Monday, August 5, 2013

DB2 BLU: A look at the catalog tables and the synopsis table

DB2 10.5 with BLU Acceleration allows to create column-organized tables. They are the foundation for "actionable compression" and smart in-memory processing. I plan to cover some details in upcoming posts and already have written some articles about DB2 BLU earlier. Today I show you what happens in the DB2 catalog, the metadata, when you create a table.

I started by "db2set DB2_WORKLOAD=ANALYTICS". This is the magic knob to simplicity and performance for analytic queries. After creating a database, I connected and then I was ready to create a table.

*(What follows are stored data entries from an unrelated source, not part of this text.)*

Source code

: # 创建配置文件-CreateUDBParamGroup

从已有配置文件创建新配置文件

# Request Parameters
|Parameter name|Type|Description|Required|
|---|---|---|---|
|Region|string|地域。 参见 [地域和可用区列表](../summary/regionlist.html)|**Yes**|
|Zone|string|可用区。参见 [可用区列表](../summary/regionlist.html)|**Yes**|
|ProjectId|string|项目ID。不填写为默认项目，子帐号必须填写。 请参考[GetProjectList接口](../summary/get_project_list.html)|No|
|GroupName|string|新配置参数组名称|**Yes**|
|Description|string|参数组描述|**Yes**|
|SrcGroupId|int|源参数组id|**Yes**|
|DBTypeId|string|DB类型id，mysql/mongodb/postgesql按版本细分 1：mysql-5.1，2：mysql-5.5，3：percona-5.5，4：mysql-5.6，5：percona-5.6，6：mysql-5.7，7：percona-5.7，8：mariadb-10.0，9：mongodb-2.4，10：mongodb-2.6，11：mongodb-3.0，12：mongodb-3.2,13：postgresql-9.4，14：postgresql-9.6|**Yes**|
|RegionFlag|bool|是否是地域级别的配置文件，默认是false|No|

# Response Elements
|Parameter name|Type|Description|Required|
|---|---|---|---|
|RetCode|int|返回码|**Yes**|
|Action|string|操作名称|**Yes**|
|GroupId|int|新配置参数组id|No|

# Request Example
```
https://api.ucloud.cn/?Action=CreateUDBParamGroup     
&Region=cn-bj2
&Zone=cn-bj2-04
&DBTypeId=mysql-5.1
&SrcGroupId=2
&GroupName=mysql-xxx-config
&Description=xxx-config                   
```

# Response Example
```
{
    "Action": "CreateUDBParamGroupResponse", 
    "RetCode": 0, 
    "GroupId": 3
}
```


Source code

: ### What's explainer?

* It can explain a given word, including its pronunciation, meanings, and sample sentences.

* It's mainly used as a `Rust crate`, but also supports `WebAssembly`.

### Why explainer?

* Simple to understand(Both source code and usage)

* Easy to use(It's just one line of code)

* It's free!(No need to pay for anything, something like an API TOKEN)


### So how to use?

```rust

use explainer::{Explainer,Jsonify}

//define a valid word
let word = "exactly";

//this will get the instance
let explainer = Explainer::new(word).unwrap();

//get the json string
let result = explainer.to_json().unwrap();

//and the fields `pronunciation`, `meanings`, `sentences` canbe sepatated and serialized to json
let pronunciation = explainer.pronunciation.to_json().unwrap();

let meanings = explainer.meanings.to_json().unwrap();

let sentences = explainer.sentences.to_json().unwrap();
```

create table hl.bludata(id int, quota decimal(5,2),sold int, comment varchar(200))
DB20000I  The SQL command completed successfully.


The most important metadata for tables is accessible in the SYSCAT.TABLES catalog view. By sending the following query to DB2 a small subset of the columns is fetched for the table I just created:

select tabname,tabschema,property,compression,tableorg from syscat.tables where tabname like '%BLUDATA%'

TABNAME                        TABSCHEMA PROPERTY                         COMPRESSION TABLEORG
------------------------------ --------- -------------------------------- ----------- --------
BLUDATA                        HL                            Y                         C      
SYN130805063137432548_BLUDATA  SYSIBM                        YY                        C      

  2 record(s) selected.


But wait, there are two tables. The first has the name and schemaname as specified, the second is created in the schema SYSIBM and is created under the covers. It is the so-called synopsis table and its name starts with the prefix SYN followed by a timestamp and the name of the base table. Both tables are column-organized (TABLEORG=C). For both we also see a value for PROPERTY which is a character vector. The first "Y" is at position 20, indicating a column-organized table. The synopsis table also has a "Y" at position 21, officially marking it a synopsis table (see the descriptions for SYSCAT.TABLES).

The purpose of the synopsis table is to help with data organization of the base table and to aid DB2 with fast data skipping during query processing (I plan to talk about dyanmic list prefetching in a future post).

Because both tables are related to each other, another catalog table is involved, SYSCAT.TABDEP, where table or object dependencies are recorded.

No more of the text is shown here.